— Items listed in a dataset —
◆ ◆ ◆

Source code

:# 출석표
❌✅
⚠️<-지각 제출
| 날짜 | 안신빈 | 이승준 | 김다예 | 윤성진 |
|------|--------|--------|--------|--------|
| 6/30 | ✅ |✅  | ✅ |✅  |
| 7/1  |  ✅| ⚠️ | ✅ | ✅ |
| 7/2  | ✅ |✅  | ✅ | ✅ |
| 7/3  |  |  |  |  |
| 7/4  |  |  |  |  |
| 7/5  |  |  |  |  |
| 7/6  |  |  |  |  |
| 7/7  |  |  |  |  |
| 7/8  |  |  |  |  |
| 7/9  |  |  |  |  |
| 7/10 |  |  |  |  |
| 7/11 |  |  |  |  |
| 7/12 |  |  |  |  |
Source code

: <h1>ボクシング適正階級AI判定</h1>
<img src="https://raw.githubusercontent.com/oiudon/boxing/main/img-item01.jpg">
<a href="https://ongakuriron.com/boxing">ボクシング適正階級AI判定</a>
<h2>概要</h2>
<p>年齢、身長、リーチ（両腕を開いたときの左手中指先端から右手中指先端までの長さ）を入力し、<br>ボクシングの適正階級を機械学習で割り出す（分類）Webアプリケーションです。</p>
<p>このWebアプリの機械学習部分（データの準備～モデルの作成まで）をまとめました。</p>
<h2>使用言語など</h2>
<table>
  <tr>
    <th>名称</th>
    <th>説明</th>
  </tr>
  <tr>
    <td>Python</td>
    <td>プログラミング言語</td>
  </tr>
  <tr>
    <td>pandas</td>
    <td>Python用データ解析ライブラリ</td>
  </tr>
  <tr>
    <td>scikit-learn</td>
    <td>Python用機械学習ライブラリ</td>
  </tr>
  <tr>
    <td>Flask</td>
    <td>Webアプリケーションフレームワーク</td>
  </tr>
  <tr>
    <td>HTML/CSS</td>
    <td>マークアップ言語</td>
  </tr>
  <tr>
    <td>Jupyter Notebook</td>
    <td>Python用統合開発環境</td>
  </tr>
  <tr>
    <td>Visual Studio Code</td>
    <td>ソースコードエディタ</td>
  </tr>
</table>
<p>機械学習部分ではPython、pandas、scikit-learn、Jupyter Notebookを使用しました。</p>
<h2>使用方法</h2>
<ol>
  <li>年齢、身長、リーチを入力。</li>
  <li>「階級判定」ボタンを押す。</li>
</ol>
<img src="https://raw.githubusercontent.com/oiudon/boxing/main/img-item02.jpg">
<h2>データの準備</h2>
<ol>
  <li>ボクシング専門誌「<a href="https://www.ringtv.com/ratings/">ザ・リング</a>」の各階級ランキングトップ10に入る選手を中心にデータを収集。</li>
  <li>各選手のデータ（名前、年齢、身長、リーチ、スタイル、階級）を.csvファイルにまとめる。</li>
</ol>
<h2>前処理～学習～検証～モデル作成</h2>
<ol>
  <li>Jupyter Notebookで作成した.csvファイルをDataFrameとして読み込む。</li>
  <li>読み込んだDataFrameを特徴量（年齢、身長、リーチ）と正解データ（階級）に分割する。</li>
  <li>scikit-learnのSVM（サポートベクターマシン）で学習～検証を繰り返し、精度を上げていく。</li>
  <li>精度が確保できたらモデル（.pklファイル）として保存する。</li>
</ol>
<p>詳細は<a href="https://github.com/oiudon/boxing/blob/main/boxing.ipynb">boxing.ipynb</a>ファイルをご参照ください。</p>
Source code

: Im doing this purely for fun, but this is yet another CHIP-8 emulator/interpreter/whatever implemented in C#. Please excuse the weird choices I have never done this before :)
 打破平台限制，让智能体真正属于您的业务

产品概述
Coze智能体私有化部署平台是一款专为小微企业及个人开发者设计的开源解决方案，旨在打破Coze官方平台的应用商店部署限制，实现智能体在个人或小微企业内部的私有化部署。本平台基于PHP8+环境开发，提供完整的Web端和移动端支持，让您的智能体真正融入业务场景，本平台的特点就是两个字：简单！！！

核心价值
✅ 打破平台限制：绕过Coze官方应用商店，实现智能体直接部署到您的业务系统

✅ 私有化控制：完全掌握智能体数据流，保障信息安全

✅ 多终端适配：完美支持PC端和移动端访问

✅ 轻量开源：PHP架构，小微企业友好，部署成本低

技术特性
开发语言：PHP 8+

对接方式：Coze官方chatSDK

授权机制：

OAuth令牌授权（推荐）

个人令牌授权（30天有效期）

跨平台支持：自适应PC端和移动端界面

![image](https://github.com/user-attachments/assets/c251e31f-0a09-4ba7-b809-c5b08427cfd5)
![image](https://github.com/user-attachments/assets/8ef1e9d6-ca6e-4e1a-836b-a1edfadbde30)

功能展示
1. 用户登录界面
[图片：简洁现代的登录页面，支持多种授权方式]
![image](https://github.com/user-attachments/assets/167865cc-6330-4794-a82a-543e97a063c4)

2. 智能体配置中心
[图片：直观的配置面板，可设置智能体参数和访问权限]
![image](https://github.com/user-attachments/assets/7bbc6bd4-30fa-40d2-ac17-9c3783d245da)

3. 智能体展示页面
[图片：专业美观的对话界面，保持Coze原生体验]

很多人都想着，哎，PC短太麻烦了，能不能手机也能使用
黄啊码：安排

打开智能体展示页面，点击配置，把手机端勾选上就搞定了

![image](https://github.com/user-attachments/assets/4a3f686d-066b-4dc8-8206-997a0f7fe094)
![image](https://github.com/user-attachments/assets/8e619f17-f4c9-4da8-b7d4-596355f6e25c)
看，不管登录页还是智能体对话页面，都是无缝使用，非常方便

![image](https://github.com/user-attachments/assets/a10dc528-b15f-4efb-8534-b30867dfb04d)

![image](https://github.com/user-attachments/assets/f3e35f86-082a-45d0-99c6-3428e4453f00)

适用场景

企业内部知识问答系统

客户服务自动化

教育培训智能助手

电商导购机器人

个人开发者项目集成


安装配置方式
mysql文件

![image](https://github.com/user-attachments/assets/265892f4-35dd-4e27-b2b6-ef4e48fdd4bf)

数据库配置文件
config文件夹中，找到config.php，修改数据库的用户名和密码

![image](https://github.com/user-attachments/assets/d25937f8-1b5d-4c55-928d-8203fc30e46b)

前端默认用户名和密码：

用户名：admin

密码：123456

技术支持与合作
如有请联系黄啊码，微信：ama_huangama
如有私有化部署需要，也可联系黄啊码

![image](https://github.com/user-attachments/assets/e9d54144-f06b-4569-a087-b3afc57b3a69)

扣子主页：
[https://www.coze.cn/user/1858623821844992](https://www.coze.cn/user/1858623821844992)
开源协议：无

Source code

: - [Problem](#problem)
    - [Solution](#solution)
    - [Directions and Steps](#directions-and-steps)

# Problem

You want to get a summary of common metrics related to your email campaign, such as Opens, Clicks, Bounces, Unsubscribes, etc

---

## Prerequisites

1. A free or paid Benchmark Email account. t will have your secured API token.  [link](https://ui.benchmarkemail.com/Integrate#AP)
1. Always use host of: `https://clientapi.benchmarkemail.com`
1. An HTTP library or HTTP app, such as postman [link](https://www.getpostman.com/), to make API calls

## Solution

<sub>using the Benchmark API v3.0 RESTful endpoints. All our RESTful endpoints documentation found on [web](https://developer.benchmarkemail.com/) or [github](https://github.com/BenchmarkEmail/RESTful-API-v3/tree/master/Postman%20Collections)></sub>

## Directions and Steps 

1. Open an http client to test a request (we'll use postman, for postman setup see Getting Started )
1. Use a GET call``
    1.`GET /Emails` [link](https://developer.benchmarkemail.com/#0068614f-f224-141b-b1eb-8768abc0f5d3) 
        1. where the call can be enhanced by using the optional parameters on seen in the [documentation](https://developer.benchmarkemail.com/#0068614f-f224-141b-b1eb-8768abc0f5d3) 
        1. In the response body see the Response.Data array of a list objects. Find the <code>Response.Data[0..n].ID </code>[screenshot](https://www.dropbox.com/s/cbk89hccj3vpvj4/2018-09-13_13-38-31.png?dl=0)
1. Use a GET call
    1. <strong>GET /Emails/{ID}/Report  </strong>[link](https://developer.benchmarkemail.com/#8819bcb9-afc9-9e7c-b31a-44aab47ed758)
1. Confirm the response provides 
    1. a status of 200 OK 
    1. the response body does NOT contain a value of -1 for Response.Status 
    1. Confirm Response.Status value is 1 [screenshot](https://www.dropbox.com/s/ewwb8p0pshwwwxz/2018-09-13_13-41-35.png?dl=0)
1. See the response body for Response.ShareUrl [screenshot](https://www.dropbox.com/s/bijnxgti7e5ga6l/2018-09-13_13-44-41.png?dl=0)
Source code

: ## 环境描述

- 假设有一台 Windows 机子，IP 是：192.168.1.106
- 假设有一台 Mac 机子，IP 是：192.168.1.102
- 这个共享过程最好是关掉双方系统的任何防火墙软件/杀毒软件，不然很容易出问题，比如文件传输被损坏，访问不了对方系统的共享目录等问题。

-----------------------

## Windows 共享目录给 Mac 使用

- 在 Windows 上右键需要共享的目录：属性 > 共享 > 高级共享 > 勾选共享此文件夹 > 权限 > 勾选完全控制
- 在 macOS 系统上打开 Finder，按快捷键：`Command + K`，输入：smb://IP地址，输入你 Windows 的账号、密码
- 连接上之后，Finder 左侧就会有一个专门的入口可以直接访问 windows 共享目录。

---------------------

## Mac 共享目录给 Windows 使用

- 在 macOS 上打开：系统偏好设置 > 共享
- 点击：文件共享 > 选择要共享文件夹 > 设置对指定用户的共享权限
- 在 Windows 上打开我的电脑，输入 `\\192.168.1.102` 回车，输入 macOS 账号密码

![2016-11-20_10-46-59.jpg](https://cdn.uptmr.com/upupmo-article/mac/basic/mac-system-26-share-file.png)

◆ ◆ ◆

— Task description —
Where a line above holds the string "Steps", show that line.

— Result —
    - [Directions and Steps](#directions-and-steps)
## Directions and Steps 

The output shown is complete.